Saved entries

--*--

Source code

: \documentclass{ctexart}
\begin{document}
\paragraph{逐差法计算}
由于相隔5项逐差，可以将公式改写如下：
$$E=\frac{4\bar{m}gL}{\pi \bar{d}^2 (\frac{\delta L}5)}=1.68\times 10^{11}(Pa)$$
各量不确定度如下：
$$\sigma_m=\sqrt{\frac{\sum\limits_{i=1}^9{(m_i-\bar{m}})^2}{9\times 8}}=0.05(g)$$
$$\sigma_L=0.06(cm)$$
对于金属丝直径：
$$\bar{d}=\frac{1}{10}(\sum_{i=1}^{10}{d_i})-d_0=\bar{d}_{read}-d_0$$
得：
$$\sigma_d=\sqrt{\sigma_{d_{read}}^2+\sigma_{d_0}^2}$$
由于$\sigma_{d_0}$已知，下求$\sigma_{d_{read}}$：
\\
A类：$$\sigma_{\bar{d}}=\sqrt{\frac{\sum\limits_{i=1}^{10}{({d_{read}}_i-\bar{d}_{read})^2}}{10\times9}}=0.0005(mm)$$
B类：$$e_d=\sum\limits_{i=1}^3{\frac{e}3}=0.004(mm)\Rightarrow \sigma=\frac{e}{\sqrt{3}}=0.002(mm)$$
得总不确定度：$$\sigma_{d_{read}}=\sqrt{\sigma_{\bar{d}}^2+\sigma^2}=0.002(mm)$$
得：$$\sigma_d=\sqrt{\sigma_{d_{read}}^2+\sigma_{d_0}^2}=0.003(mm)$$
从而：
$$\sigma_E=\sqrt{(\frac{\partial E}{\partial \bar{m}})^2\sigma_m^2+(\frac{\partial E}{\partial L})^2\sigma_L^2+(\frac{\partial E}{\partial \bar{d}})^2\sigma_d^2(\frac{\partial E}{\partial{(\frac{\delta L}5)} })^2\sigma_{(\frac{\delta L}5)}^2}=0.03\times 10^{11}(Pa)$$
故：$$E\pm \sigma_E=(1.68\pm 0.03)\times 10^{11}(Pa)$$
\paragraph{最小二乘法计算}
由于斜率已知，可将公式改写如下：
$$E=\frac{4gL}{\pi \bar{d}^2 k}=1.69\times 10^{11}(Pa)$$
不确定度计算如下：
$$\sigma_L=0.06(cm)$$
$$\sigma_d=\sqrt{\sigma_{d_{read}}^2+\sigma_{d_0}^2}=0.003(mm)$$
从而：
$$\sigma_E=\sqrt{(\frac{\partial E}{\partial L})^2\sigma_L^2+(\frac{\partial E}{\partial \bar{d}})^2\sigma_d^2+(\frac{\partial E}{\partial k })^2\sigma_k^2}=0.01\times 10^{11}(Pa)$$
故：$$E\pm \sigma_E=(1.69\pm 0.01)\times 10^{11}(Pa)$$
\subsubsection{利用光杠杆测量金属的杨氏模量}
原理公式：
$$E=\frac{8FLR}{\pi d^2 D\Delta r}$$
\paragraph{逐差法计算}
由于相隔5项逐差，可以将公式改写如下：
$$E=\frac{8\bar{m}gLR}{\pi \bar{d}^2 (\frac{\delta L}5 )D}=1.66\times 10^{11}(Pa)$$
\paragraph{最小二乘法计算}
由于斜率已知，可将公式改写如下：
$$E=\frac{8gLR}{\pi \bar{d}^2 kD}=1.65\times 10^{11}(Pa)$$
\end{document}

--*--

--- Work order ---
Each line in the data where the string "partial" occurs should be identified and copied.

--- Output for this exercise ---
$$\sigma_E=\sqrt{(\frac{\partial E}{\partial \bar{m}})^2\sigma_m^2+(\frac{\partial E}{\partial L})^2\sigma_L^2+(\frac{\partial E}{\partial \bar{d}})^2\sigma_d^2(\frac{\partial E}{\partial{(\frac{\delta L}5)} })^2\sigma_{(\frac{\delta L}5)}^2}=0.03\times 10^{11}(Pa)$$
$$\sigma_E=\sqrt{(\frac{\partial E}{\partial L})^2\sigma_L^2+(\frac{\partial E}{\partial \bar{d}})^2\sigma_d^2+(\frac{\partial E}{\partial k })^2\sigma_k^2}=0.01\times 10^{11}(Pa)$$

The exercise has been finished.